Later, in 1969, a group of Italian designers were commissioned by Zanotta Design to create a visually pleasing, comfortable chair that could be approached from any angle. The result was the first true beanbag chair, named the 'Sacco'. Wanting it be to quintessentially Italian, leather was chosen as the material of choice for the beanbag's casing, despite the rise of plastics and other man made fabrics that were the materials of choice for many of the other leaders within the Italian modernism movement.
Even with these storied beginnings, the beanbag fell out of favour with the design crowd just a decade after its conception.
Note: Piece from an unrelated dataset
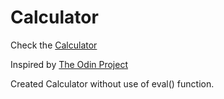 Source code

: # Calculator
Check the [Calculator](https://priya-survase.github.io/Calculator/)

Inspired by [The Odin Project](https://www.theodinproject.com/paths/foundations/courses/foundations/lessons/calculator)

Created Calculator without use of eval() function.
Having targeted young people in America, the chair was quickly adopted by the hippie crowds of the 1970s, gaining associations that the style set du jour did not want to be adjacent to.
Fast forward to today and we are seeing a slow but certain resurgence of the beanbag, with many high street shops and furniture retailers now introducing the chair into their offering. House & Garden itself has even been subject to the beanbag's allure now and then, with sheepskin covered versions featured in projects by Retrouvius and Turner Pocock.
And it's not just the high street, with interior designers like Sophie Ashby creating chairs that subtly nod to the beanbag. Take her ‘Cinema Chair’ for instance. Much like the beanbag, it offers no clues to its internal workings when not in use. There is no visible frame, or legs, or ‘skeleton’ to be seen. Perhaps the future of the beanbag lies in these slightly more structured forms.
If you've made it this far, then I'll reward you with a confession. I have an ulterior motive for exalting the ‘design pedigree' of the beanbag: I am the proud owner of a beanbag. It seats two, is covered in a plush sheepskin case, and is by far the most comfortable piece of furniture I own. Truly, there is no cosier way to watch a film than curled up in a beanbag. Sure, it's not the most attractive furnishing, and I do hide it away in the corner when not in use, but I've never looked back since using it.